== Segment start ==
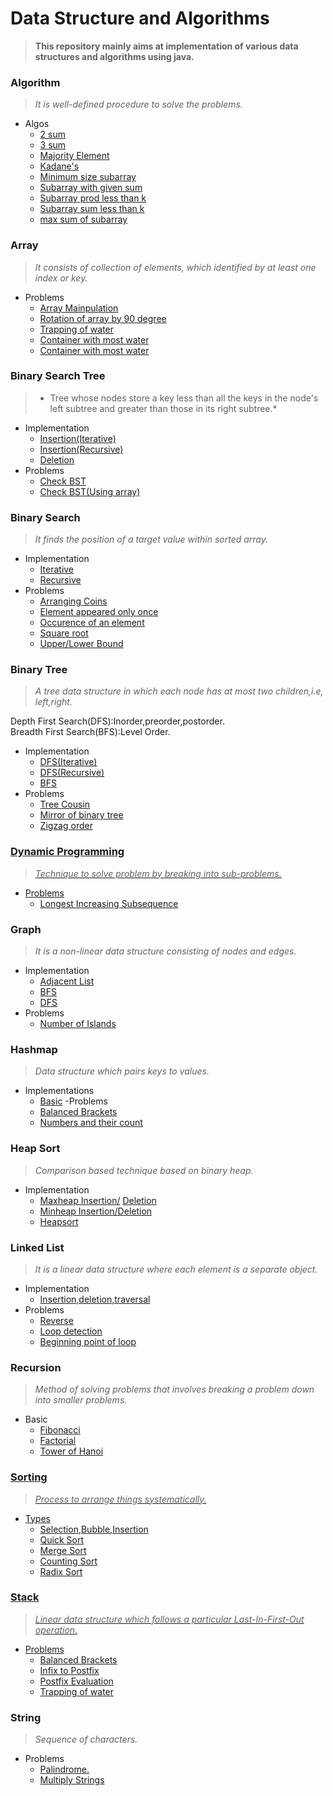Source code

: # Data Structure and Algorithms
> **This repository mainly aims at implementation of various data structures and algorithms using java.**

### Algorithm
> *It is well-defined procedure to solve the problems.*

- Algos
    - <a href="Algorithm/2 sum (Based on 2 Pointer algo).java" >2 sum</a>
    - <a href="Algorithm/3 sum (Based on 2 Pointer algo).java">3 sum</a>
    - <a href="Algorithm/Find Majority Element(Moore's Voting algo).java">Majority Element</a>
    - <a href="Algorithm/Kadane's (Based on Window Sliding Technique).java">Kadane's</a>
    - <a href="Algorithm/Minimum Size Subarray Sum(Based on 2 pointer algo).java">Minimum size subarray</a>
    - <a href="Algorithm/Subarray with given sum (Based on Window sliding Technique).java">Subarray with given sum</a>
    - <a href="Algorithm/SubarrayProdLessThanK (Based on Window sliding Technique).java">Subarray prod less than k</a>
    - <a href="Algorithm/SubarraySumLessThanK (Based on Window sliding Technique).java">Subarray sum less than k</a>
    - <a href="Algorithm/max sum of subrarray(k size)(Based on window Sliding technique).java">max sum of subarray</a>



### Array
> *It consists of collection of elements, which identified by at least one index or key.*

- Problems
    - <a href="Array/Array_Manipulation.java">Array Mainpulation</a>
    - <a href="Array/Rotate_array_by_90_degree.java">Rotation of array by 90 degree</a>
    - <a href="Array/Trapping of water.java">Trapping of water</a>
    - <a href="Array/Container With Most Water.java">Container with most water</a>
    - <a href="Array/Trapping of water(Array).java">Container with most water</a>

### Binary Search Tree 
> * Tree whose nodes store a key less than all the keys in the node's left subtree and greater than those in its right subtree.*

- Implementation
    - <a href="Binary Search Tree/BST_Insertion.java">Insertion(Iterative)</a>
    - <a href="Binary Search Tree/BST_Insertion_recursion.java">Insertion(Recursive)</a>
    - <a href="Binary Search Tree/BST_Deletion_recursion.java">Deletion</a>
- Problems
    - <a href="Binary Search Tree/Problems/CheckBST.java">Check BST</a>
    - <a href="Binary Search Tree/Problems/CheckBSTusing array.java">Check BST(Using array)</a>

### Binary Search
> *It finds the position of a target value within sorted array.*

- Implementation
    - <a href="Binary Search/Binary_search_iterative.java">Iterative</a>
    - <a href="Binary Search/Binary_search_recursively.java">Recursive</a>
- Problems
    - <a href="Binary Search/Problems/Arranging_coins.java">Arranging Coins</a>
    - <a href="Binary Search/Problems/Element_appeared_only_once.java">Element appeared only once</a>
    - <a href="Binary Search/Problems/Number of ocuurences of an element in O(log n).java">Occurence of an element</a>
    - <a href="Binary Search/Problems/SqaureRoot.java">Square root</a>
    - <a href="Binary Search/Problems/Upper_Lower_bound.java">Upper/Lower Bound</a>

### Binary Tree
> *A tree data structure in which each node has at most two children,i.e, left,right.*

 Depth First Search(DFS):Inorder,preorder,postorder.
<br>
Breadth First Search(BFS):Level Order.

- Implementation
    - <a href="Binary Tree/Binary_tree.java">DFS(Iterative)</a>
    - <a href="Binary Tree/Binary_tree_operation_with_recursion.java">DFS(Recursive)</a>
    - <a href="Binary Tree/level_order_traversal.java">BFS</a>
- Problems
    - <a href="Binary Tree/Problem/Binary_Tree_cousin.java">Tree Cousin</a>
    - <a href="Binary Tree/Problem/Mirror_Binary_tree.java">Mirror of binary tree
    - <a href="Binary Tree/Problem/Zigzag_BinaryTree.java">Zigzag order

### Dynamic Programming
> *Technique to solve problem by breaking into sub-problems.*

- Problems
    - <a href="DP/Longest_Increasing_Subsequence.java">Longest Increasing Subsequence</a>


### Graph
> *It is a non-linear data structure consisting of nodes and edges.*

- Implementation
    - <a href="Graph/Adjacent_List(Undirected_graph).java">Adjacent List</a>
    - <a href="Graph/BFS_Graph.java">BFS</a>
    - <a href="Graph/DFS_Graph.java">DFS</a>
- Problems
    - <a href="Graph/Problems/Number of island leet code.java">Number of Islands</a>

### Hashmap
> *Data structure which pairs keys to values.*

- Implementations
    - <a href="Hashmap/Basic Implementations.java">Basic</a>
-Problems
    - <a href="Hashmap/Problems/balancedBracket.java">Balanced Brackets</a>
    - <a href="Hashmap/Problems/NumbersAndTheirCounts.java">Numbers and their count</a>

### Heap Sort
> *Comparison based technique based on binary heap.*

- Implementation
    - <a href="Heap/maxheap_insertion.java">Maxheap Insertion/</a> <a href="Heap/maxheap_deletion.java">Deletion</a>
    - <a href="Heap/minheap_insertion.java">Minheap Insertion/</a><a href="Heap/minheap_deletion.java">Deletion</a>
    - <a href="Heap/heapsort.java">Heapsort</a>

### Linked List
> *It is a linear data structure where each element is a separate object.*

- Implementation
    - <a href="Linked List/linked_list_implementation_in_java.java">Insertion,deletion,traversal</a>
- Problems
    - <a href="Linked List/Problems/reverse_using_recursion of linked list.java">Reverse</a>
    - <a href="Linked List/Problems/loopDetection(Floyd Method).java">Loop detection</a>
    - <a href="Linked List/Problems/BeginningPointOfLoop(Floyd Method).java">Beginning point of loop</a>

### Recursion
> *Method of solving problems that involves breaking a problem down into smaller problems.*

- Basic
    - <a href="Recursion/Fibonacci.java">Fibonacci
    - <a href="Recursion/factorial.java">Factorial
    - <a href="Recursion/towerOfHanoi.java">Tower of Hanoi

### Sorting
> *Process to arrange things systematically.*

- Types
    - <a href="Sorting/sorting.java">Selection,Bubble,Insertion
    - <a href="Sorting/Quicksort.java">Quick Sort
    - <a href="Sorting/mergesort.java">Merge Sort
    - <a href="Sorting/counting_sort.java">Counting Sort
    - <a href="Sorting/radix_sort.java">Radix Sort

### Stack
> *Linear data structure which follows a particular Last-In-First-Out operation.*

- Problems
    - <a href="Stack/Problem/balanced_paranthesis.java">Balanced Brackets</a>
    - <a href="Stack/Problem/infix_to_postfix.java">Infix to Postfix</a>
    - <a href="Stack/Problem/postfix_evaluation.java">Postfix Evaluation</a>
    - <a href="Stack/Problem/Trapping of water(Stack).java">Trapping of water</a>

### String
> *Sequence of characters.*

- Problems
    - <a href="String/palindrome.java">Palindrome.</a>
    - <a href="String/MultiplyStrings.java">Multiply Strings</a>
== Segment end ==
INSTRUCTIONS FOR THE TASK -
The pictures stay out; copy the rest of the data word for word.

RESULT OF THE EXERCISE -
Source code

: # Data Structure and Algorithms
> **This repository mainly aims at implementation of various data structures and algorithms using java.**

### Algorithm
> *It is well-defined procedure to solve the problems.*

- Algos
    - <a href="Algorithm/2 sum (Based on 2 Pointer algo).java" >2 sum</a>
    - <a href="Algorithm/3 sum (Based on 2 Pointer algo).java">3 sum</a>
    - <a href="Algorithm/Find Majority Element(Moore's Voting algo).java">Majority Element</a>
    - <a href="Algorithm/Kadane's (Based on Window Sliding Technique).java">Kadane's</a>
    - <a href="Algorithm/Minimum Size Subarray Sum(Based on 2 pointer algo).java">Minimum size subarray</a>
    - <a href="Algorithm/Subarray with given sum (Based on Window sliding Technique).java">Subarray with given sum</a>
    - <a href="Algorithm/SubarrayProdLessThanK (Based on Window sliding Technique).java">Subarray prod less than k</a>
    - <a href="Algorithm/SubarraySumLessThanK (Based on Window sliding Technique).java">Subarray sum less than k</a>
    - <a href="Algorithm/max sum of subrarray(k size)(Based on window Sliding technique).java">max sum of subarray</a>



### Array
> *It consists of collection of elements, which identified by at least one index or key.*

- Problems
    - <a href="Array/Array_Manipulation.java">Array Mainpulation</a>
    - <a href="Array/Rotate_array_by_90_degree.java">Rotation of array by 90 degree</a>
    - <a href="Array/Trapping of water.java">Trapping of water</a>
    - <a href="Array/Container With Most Water.java">Container with most water</a>
    - <a href="Array/Trapping of water(Array).java">Container with most water</a>

### Binary Search Tree 
> * Tree whose nodes store a key less than all the keys in the node's left subtree and greater than those in its right subtree.*

- Implementation
    - <a href="Binary Search Tree/BST_Insertion.java">Insertion(Iterative)</a>
    - <a href="Binary Search Tree/BST_Insertion_recursion.java">Insertion(Recursive)</a>
    - <a href="Binary Search Tree/BST_Deletion_recursion.java">Deletion</a>
- Problems
    - <a href="Binary Search Tree/Problems/CheckBST.java">Check BST</a>
    - <a href="Binary Search Tree/Problems/CheckBSTusing array.java">Check BST(Using array)</a>

### Binary Search
> *It finds the position of a target value within sorted array.*

- Implementation
    - <a href="Binary Search/Binary_search_iterative.java">Iterative</a>
    - <a href="Binary Search/Binary_search_recursively.java">Recursive</a>
- Problems
    - <a href="Binary Search/Problems/Arranging_coins.java">Arranging Coins</a>
    - <a href="Binary Search/Problems/Element_appeared_only_once.java">Element appeared only once</a>
    - <a href="Binary Search/Problems/Number of ocuurences of an element in O(log n).java">Occurence of an element</a>
    - <a href="Binary Search/Problems/SqaureRoot.java">Square root</a>
    - <a href="Binary Search/Problems/Upper_Lower_bound.java">Upper/Lower Bound</a>

### Binary Tree
> *A tree data structure in which each node has at most two children,i.e, left,right.*

 Depth First Search(DFS):Inorder,preorder,postorder.
<br>
Breadth First Search(BFS):Level Order.

- Implementation
    - <a href="Binary Tree/Binary_tree.java">DFS(Iterative)</a>
    - <a href="Binary Tree/Binary_tree_operation_with_recursion.java">DFS(Recursive)</a>
    - <a href="Binary Tree/level_order_traversal.java">BFS</a>
- Problems
    - <a href="Binary Tree/Problem/Binary_Tree_cousin.java">Tree Cousin</a>
    - <a href="Binary Tree/Problem/Mirror_Binary_tree.java">Mirror of binary tree
    - <a href="Binary Tree/Problem/Zigzag_BinaryTree.java">Zigzag order

### Dynamic Programming
> *Technique to solve problem by breaking into sub-problems.*

- Problems
    - <a href="DP/Longest_Increasing_Subsequence.java">Longest Increasing Subsequence</a>


### Graph
> *It is a non-linear data structure consisting of nodes and edges.*

- Implementation
    - <a href="Graph/Adjacent_List(Undirected_graph).java">Adjacent List</a>
    - <a href="Graph/BFS_Graph.java">BFS</a>
    - <a href="Graph/DFS_Graph.java">DFS</a>
- Problems
    - <a href="Graph/Problems/Number of island leet code.java">Number of Islands</a>

### Hashmap
> *Data structure which pairs keys to values.*

- Implementations
    - <a href="Hashmap/Basic Implementations.java">Basic</a>
-Problems
    - <a href="Hashmap/Problems/balancedBracket.java">Balanced Brackets</a>
    - <a href="Hashmap/Problems/NumbersAndTheirCounts.java">Numbers and their count</a>

### Heap Sort
> *Comparison based technique based on binary heap.*

- Implementation
    - <a href="Heap/maxheap_insertion.java">Maxheap Insertion/</a> <a href="Heap/maxheap_deletion.java">Deletion</a>
    - <a href="Heap/minheap_insertion.java">Minheap Insertion/</a><a href="Heap/minheap_deletion.java">Deletion</a>
    - <a href="Heap/heapsort.java">Heapsort</a>

### Linked List
> *It is a linear data structure where each element is a separate object.*

- Implementation
    - <a href="Linked List/linked_list_implementation_in_java.java">Insertion,deletion,traversal</a>
- Problems
    - <a href="Linked List/Problems/reverse_using_recursion of linked list.java">Reverse</a>
    - <a href="Linked List/Problems/loopDetection(Floyd Method).java">Loop detection</a>
    - <a href="Linked List/Problems/BeginningPointOfLoop(Floyd Method).java">Beginning point of loop</a>

### Recursion
> *Method of solving problems that involves breaking a problem down into smaller problems.*

- Basic
    - <a href="Recursion/Fibonacci.java">Fibonacci
    - <a href="Recursion/factorial.java">Factorial
    - <a href="Recursion/towerOfHanoi.java">Tower of Hanoi

### Sorting
> *Process to arrange things systematically.*

- Types
    - <a href="Sorting/sorting.java">Selection,Bubble,Insertion
    - <a href="Sorting/Quicksort.java">Quick Sort
    - <a href="Sorting/mergesort.java">Merge Sort
    - <a href="Sorting/counting_sort.java">Counting Sort
    - <a href="Sorting/radix_sort.java">Radix Sort

### Stack
> *Linear data structure which follows a particular Last-In-First-Out operation.*

- Problems
    - <a href="Stack/Problem/balanced_paranthesis.java">Balanced Brackets</a>
    - <a href="Stack/Problem/infix_to_postfix.java">Infix to Postfix</a>
    - <a href="Stack/Problem/postfix_evaluation.java">Postfix Evaluation</a>
    - <a href="Stack/Problem/Trapping of water(Stack).java">Trapping of water</a>

### String
> *Sequence of characters.*

- Problems
    - <a href="String/palindrome.java">Palindrome.</a>
    - <a href="String/MultiplyStrings.java">Multiply Strings</a>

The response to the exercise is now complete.